In conjunction with Cambridge University Professor Philip Sheldrake, a Christian, the American Muslim convert Brown slavishly addressed “Power: Divine and Human—Christian and Muslim Perspectives” in a manner hardly flattering to Islam. He noted that “in the Quran, God’s power is the superlative of all superlatives, it is total, absolute, and without exception.” Correspondingly, the “word that the Quran uses over and over to refer to human beings” is the “slaves of God.”
“The power of God,” Brown elaborated, “we ponder as his slaves” and in Islam “mortal reason must remain apart from Him.” Islam’s ninth-century Mutazilites had argued that “God was constrained by justice and was unable to do evil . . . yet this school of thought was and remains a decidedly minority one.” By contrast, mainstream Sunni Islamic thinking concluded that “God is not constrained by justice, because God is justice.”
The detached Brown elaborated that the Quran’s imperious divinity “historically . . . gave birth to a worldview in which power was a main idiom of formatting society and framing relations.” “In the Islamic worldview there is a hierarchy of power that was not moral or metaphysical, but essentially functional.” “Life is not egalitarian . . . because people have different abilities and talents and because they must fulfill different functions.” In the Quran, for example, (feminists should mark his words) “God has ‘favored men over women’ not in any moral or absolute sense, but because he created two different genders with complementary capacities.”

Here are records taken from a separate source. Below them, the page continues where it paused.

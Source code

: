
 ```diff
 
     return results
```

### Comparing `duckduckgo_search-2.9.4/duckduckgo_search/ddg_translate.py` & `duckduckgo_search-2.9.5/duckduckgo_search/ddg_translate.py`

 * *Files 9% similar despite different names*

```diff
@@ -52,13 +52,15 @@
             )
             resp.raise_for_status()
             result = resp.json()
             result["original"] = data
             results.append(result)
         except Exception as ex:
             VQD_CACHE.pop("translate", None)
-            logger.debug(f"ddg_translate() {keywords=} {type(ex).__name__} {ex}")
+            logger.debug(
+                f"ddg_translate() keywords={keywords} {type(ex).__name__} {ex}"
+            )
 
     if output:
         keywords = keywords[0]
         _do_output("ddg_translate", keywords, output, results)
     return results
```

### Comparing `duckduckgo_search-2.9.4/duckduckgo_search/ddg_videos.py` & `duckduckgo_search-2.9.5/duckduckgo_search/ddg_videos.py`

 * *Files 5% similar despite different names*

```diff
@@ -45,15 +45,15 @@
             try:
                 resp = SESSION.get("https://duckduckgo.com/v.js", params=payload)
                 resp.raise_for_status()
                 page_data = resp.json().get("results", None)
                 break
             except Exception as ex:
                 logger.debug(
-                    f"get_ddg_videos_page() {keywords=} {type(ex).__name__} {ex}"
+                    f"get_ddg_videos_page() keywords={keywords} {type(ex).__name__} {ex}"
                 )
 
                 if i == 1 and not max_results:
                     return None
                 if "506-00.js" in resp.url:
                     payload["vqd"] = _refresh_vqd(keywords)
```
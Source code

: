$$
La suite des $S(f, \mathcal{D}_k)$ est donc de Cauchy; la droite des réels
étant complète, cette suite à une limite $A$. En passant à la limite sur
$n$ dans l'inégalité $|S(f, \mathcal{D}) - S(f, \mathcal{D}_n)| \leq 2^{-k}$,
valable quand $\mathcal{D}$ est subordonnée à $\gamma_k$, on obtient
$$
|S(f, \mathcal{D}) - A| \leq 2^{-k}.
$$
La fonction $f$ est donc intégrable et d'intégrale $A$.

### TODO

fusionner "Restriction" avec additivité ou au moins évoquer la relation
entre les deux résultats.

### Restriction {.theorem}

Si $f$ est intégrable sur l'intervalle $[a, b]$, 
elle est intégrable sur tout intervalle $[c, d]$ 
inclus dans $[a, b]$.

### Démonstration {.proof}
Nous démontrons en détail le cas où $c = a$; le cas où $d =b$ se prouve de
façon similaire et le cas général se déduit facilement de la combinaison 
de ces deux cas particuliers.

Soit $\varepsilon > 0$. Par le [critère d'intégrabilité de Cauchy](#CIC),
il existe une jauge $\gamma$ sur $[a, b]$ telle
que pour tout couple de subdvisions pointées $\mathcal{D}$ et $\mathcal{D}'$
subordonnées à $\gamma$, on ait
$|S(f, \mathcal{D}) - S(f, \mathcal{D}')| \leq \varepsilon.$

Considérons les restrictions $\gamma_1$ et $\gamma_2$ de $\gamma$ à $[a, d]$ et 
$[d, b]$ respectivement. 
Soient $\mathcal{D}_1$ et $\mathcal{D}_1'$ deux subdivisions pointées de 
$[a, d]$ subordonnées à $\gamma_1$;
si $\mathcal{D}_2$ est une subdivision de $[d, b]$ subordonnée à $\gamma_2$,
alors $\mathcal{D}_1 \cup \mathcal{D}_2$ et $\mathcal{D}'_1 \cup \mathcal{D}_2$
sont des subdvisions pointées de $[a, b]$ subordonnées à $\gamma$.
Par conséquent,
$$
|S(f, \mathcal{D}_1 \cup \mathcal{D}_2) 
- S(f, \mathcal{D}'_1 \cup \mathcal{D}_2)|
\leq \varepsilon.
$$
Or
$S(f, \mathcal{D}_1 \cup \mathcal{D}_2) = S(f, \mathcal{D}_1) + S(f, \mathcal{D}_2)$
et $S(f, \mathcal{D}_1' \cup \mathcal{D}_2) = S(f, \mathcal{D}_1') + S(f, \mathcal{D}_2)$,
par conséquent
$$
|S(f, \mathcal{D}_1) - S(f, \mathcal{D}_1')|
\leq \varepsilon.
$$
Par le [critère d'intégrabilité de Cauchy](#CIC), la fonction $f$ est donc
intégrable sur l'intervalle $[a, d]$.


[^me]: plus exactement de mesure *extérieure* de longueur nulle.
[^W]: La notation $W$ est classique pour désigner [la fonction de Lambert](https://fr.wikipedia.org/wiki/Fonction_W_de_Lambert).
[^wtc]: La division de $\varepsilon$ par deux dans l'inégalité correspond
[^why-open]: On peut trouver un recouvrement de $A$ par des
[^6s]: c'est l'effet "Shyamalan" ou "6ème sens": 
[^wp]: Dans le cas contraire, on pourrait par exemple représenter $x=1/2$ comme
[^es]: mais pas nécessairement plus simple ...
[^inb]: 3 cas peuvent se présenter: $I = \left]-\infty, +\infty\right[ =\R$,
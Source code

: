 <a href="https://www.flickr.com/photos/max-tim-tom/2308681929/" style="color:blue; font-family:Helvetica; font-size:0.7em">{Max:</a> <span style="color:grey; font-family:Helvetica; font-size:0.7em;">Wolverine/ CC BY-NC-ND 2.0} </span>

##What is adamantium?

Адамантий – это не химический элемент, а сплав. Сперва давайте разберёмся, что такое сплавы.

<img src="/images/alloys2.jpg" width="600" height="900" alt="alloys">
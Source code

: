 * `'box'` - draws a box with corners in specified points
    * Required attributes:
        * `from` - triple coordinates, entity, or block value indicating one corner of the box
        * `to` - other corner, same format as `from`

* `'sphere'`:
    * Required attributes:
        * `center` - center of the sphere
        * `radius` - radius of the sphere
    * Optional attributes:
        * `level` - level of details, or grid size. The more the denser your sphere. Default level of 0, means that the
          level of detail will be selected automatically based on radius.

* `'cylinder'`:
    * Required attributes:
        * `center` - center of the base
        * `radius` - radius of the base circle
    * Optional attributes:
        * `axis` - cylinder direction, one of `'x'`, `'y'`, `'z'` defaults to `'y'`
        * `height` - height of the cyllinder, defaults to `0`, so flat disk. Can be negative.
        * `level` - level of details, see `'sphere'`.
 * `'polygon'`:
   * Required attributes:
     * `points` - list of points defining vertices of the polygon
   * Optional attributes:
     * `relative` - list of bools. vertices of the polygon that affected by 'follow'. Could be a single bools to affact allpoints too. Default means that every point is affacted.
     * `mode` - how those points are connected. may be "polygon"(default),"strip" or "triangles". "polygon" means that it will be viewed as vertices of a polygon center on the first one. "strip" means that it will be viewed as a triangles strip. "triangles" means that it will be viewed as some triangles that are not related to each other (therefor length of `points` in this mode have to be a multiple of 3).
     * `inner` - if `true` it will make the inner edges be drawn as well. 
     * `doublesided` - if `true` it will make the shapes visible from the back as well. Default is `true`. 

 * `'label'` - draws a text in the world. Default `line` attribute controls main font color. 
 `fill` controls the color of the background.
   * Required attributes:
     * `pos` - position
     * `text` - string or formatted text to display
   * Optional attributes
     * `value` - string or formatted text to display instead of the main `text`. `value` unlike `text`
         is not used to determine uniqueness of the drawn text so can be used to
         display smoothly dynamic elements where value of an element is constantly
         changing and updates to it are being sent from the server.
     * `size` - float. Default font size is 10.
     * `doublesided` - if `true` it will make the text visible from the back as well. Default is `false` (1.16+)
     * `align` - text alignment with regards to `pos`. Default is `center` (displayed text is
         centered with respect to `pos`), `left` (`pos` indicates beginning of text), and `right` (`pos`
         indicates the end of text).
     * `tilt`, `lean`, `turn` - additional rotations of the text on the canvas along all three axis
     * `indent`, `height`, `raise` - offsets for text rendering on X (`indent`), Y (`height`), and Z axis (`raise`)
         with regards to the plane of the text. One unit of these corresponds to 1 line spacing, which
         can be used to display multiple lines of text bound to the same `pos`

Brown explained how literally Islam’s “master-slave relationship between God and man is reflected in the structure of ordered subordination amongst mankind.” “Although the Quran repeatedly urges Muslims to free their slaves and even commands it as expiation for certain sins, the Holy Book takes the existence of the slave-master relationship for granted” as a “structural feature in that world.” Ominously for non-Muslims, “when Muslim scholars speculated on the theological ideology of slavery as a condition, they settled on it being a punishment for disbelief, since the only people that Muslims could enslave were non-Muslims.”